To explain this to yourself, first you have to reject a common misconception.
Do batteries store Ampere-Hours? Nope. Wrong.
Batteries don't store any electric charge. Instead, batteries are chemically-powered charge pumps. The path for amperes is in through one terminal, through the battery, then out through the other terminal. Batteries are "electricity pumps," and they don't accumulate any coulombs or AH or electrons inside.
In other words, an ideal battery doesn't block the flow of charges. Instead it's a short-circuit. When connected to a load, a battery provides a complete circuit, with no beginning or end.
Doesn't this mean that, during electric currents, the battery DOESN'T provide any flowing charges?!! Yes, exactly right. The charges are provided by the conductors. Within the battery's (very conductive) electrolyte, the dissolved ions are the electric charges (and in lead-acid batteries, the charges are the acid's mobile protons. Flowing protons!) Then, out in the copper wires, the charges are the movable electrons of the copper metal.

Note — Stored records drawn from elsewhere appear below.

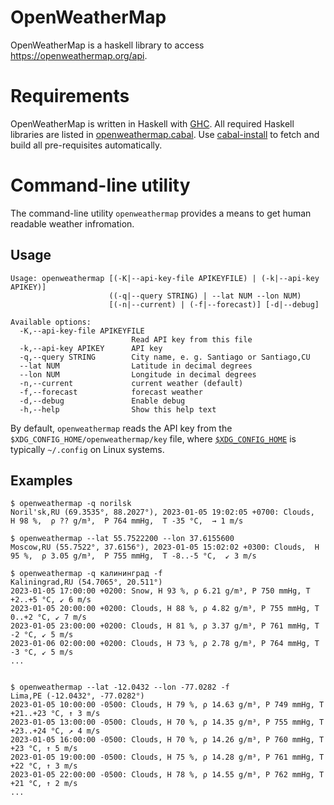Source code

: OpenWeatherMap
==============

OpenWeatherMap is a haskell library to access <https://openweathermap.org/api>.

Requirements
============

OpenWeatherMap is written in Haskell with [GHC](http://www.haskell.org/ghc/).
All required Haskell libraries are listed in [openweathermap.cabal](openweathermap.cabal).
Use [cabal-install](http://www.haskell.org/haskellwiki/Cabal-Install) to fetch
and build all pre-requisites automatically.


Command-line utility
====================

The command-line utility `openweathermap` provides a means
to get human readable weather infromation.

Usage
-----

```
Usage: openweathermap [(-K|--api-key-file APIKEYFILE) | (-k|--api-key APIKEY)]
                      ((-q|--query STRING) | --lat NUM --lon NUM)
                      [(-n|--current) | (-f|--forecast)] [-d|--debug]

Available options:
  -K,--api-key-file APIKEYFILE
                           Read API key from this file
  -k,--api-key APIKEY      API key
  -q,--query STRING        City name, e. g. Santiago or Santiago,CU
  --lat NUM                Latitude in decimal degrees
  --lon NUM                Longitude in decimal degrees
  -n,--current             current weather (default)
  -f,--forecast            forecast weather
  -d,--debug               Enable debug
  -h,--help                Show this help text

```
By default, `openweathermap` reads the API key
from the `$XDG_CONFIG_HOME/openweathermap/key` file, where
[`$XDG_CONFIG_HOME`](https://standards.freedesktop.org/basedir-spec/basedir-spec-latest.html)
is typically `~/.config` on Linux systems.


Examples
--------

```
$ openweathermap -q norilsk
Noril'sk,RU (69.3535°, 88.2027°), 2023-01-05 19:02:05 +0700: Clouds,  H 98 %,  ρ ?? g/m³,  P 764 mmHg,  T -35 °C,  → 1 m/s

$ openweathermap --lat 55.7522200 --lon 37.6155600
Moscow,RU (55.7522°, 37.6156°), 2023-01-05 15:02:02 +0300: Clouds,  H 95 %,  ρ 3.05 g/m³,  P 755 mmHg,  T -8..-5 °C,  ↙ 3 m/s

$ openweathermap -q калининград -f
Kaliningrad,RU (54.7065°, 20.511°)
2023-01-05 17:00:00 +0200: Snow, H 93 %, ρ 6.21 g/m³, P 750 mmHg, T +2..+5 °C, ↙ 6 m/s
2023-01-05 20:00:00 +0200: Clouds, H 88 %, ρ 4.82 g/m³, P 755 mmHg, T 0..+2 °C, ↙ 7 m/s
2023-01-05 23:00:00 +0200: Clouds, H 81 %, ρ 3.37 g/m³, P 761 mmHg, T -2 °C, ↙ 5 m/s
2023-01-06 02:00:00 +0200: Clouds, H 73 %, ρ 2.78 g/m³, P 764 mmHg, T -3 °C, ↙ 5 m/s
...


$ openweathermap --lat -12.0432 --lon -77.0282 -f
Lima,PE (-12.0432°, -77.0282°)
2023-01-05 10:00:00 -0500: Clouds, H 79 %, ρ 14.63 g/m³, P 749 mmHg, T +21..+23 °C, ↑ 3 m/s
2023-01-05 13:00:00 -0500: Clouds, H 70 %, ρ 14.35 g/m³, P 755 mmHg, T +23..+24 °C, ↗ 4 m/s
2023-01-05 16:00:00 -0500: Clouds, H 70 %, ρ 14.26 g/m³, P 760 mmHg, T +23 °C, ↑ 5 m/s
2023-01-05 19:00:00 -0500: Clouds, H 75 %, ρ 14.28 g/m³, P 761 mmHg, T +22 °C, ↑ 3 m/s
2023-01-05 22:00:00 -0500: Clouds, H 78 %, ρ 14.55 g/m³, P 762 mmHg, T +21 °C, ↑ 2 m/s
...
```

So, what does "ampere-hour" really mean? It's a convenient way to express the total amount of coulombs that a fully-charged battery can pump through itself before being exhausted. When the battery is dead and the AH expended, it means that the chemical fuel inside the battery has been consumed, so the pumping-process comes to a halt. The ampere-hour is actually used as a measure of chemical fuel, rather than a measure of amperes or coulombs or electric charge. Fortunately the total of "chemical fuel" being consumed inside the battery is directly related to the number of coulombs pumped through. We don't need to somehow weigh the fuel remaining. Instead we can just watch the flow of coulombs.
So, in rechargable batteries, if we force the charges backwards through each cell, then the chemistry runs backwards, and the "chemical exhaust" gets converted back into fuel again. In a flashlight battery, the zinc chloride is turned back into zinc metal, and chemical energy is stored. Or in a fuel cell, the H2O gets "unburned" and forms new H2 and O2 gas. The battery is again ready to power your devices, converting the "fuel metals" back into solid "exhaust products." The fuel cell again can burn the hydrogen into water, or your Lithium cell burns the lithium metal into lithium salts.

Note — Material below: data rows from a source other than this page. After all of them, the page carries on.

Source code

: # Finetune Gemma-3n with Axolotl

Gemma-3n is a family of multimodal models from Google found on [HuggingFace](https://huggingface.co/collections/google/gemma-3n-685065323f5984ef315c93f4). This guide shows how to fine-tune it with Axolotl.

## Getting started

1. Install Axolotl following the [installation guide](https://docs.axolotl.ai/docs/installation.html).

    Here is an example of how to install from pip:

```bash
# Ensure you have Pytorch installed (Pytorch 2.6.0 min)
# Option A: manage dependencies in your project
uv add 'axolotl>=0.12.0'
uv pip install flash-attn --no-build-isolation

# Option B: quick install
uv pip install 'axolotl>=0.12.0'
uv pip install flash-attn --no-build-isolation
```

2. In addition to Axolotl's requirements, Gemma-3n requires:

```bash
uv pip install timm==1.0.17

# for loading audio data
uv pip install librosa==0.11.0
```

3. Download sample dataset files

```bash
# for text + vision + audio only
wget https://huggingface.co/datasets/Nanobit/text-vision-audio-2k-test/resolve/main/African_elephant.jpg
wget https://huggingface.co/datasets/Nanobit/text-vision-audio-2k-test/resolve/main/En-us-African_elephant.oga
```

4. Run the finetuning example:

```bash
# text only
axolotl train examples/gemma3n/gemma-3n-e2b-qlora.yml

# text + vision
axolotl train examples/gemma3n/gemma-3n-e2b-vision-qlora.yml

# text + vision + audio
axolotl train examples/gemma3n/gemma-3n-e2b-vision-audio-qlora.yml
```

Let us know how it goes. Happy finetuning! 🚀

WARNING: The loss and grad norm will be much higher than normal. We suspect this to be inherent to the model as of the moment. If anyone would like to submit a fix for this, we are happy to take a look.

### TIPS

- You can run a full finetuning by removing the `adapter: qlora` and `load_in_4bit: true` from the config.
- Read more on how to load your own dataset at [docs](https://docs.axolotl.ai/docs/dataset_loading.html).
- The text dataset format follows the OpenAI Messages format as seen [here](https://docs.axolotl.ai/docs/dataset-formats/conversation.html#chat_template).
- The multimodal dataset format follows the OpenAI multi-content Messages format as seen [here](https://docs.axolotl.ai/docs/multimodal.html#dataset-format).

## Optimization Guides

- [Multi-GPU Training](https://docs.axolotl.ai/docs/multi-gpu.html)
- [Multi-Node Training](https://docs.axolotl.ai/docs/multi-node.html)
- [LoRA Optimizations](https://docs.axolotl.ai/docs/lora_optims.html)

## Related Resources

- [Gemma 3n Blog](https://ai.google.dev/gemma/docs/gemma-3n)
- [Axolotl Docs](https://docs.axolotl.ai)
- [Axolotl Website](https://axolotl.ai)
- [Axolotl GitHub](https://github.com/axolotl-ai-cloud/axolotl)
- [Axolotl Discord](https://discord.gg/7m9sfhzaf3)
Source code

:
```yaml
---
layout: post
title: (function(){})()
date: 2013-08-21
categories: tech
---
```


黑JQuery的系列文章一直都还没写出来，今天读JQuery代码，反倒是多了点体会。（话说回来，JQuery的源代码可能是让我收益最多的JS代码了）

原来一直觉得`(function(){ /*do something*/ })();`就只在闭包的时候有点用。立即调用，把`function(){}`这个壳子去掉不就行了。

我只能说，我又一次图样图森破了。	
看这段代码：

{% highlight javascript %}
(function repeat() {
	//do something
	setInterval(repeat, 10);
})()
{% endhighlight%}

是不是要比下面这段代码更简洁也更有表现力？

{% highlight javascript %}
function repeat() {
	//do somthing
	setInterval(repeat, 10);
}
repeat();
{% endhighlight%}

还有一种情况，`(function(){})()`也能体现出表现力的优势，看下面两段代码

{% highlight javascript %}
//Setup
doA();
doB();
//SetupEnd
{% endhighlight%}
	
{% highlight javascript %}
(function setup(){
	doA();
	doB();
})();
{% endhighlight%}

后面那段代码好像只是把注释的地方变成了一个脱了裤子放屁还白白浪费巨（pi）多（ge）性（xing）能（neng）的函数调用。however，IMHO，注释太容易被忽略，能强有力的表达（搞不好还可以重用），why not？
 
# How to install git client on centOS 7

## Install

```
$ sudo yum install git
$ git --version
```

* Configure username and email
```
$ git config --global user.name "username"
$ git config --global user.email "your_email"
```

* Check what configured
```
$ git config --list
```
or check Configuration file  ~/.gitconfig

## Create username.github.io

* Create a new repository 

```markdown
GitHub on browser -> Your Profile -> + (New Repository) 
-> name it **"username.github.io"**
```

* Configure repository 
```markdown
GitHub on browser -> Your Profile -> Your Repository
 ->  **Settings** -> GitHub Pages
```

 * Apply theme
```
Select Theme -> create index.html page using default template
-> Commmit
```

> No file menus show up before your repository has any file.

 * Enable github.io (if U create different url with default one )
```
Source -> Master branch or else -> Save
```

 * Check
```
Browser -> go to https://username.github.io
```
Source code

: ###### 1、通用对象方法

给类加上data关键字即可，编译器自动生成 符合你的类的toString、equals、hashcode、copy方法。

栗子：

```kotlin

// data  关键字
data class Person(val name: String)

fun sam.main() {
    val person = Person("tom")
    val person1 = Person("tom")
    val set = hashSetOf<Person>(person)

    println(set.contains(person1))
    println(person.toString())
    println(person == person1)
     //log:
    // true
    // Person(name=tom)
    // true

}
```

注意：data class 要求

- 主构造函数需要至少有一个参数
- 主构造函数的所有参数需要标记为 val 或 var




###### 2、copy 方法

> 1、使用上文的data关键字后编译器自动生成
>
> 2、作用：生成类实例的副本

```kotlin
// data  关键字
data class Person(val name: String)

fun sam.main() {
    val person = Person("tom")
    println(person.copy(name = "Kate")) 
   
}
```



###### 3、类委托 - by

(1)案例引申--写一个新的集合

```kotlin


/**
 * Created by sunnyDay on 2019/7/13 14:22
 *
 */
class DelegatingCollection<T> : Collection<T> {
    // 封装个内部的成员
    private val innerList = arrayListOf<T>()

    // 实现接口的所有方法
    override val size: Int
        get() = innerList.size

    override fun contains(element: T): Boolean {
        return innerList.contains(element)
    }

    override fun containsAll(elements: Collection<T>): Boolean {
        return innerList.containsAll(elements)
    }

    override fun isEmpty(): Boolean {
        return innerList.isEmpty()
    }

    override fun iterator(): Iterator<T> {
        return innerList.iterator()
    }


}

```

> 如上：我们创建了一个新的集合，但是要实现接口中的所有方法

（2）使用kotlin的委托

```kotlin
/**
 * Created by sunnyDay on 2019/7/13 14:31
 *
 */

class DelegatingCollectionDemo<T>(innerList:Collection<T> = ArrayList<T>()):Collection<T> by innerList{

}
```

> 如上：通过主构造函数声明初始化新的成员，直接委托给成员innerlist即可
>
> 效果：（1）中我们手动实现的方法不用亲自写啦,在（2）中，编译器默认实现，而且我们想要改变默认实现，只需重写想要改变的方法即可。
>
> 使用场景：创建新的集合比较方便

So, notice that a "charged" battery is not full of charge. It's full of chemical energy, full of joules or KWH worth of chemical fuel. And, a "discharged" battery contains exactly the same amount of electric charge as a "charged" battery. Confusing yes! With batteries, the word "charge" refers to a charge of energy, and not an electric charge of electrons or protons. (Similar: when we "charge" a cannon, we give it a charge of gunpowder, not a charge of electricity.)
OK, original question: why do the Amper-Hours remain the same when batteries are hooked in series? It's because each battery only has enough chemical energy to pump a certain number of coulombs through itself. WHen hooked in series, the total number of coulombs don't add up, since the coulombs coming out of one terminal just goes right back into the terminal of the next battery in the chain. That means a certain number of coulombs passes through the entire chain. It doesn't increase as it goes! If one battery passes 1000 coulombs through itself, well, all the following batteries in the chain will do the same. The voltage does stack up, and so does the energy. But series-batteries pump the same total charge through themselves that a single battery does.
Will a water-analogy help. In plumbing, a "battery" is a constant-pressure water-pump that's powered by a mechanical wind-up motor, with some energy stored in the motor's spring. The spring-pump can be rated in flowrate-hours! Each waterpump can only pump a certain number of gallons before its spring totally unwinds. Stacking up many pumps doesn't alter the total gallons that the spring-motors will pump through the chain. (Stacking up many pumps will add up the pressures, which does add up the total energy produced by the chain of pumps.)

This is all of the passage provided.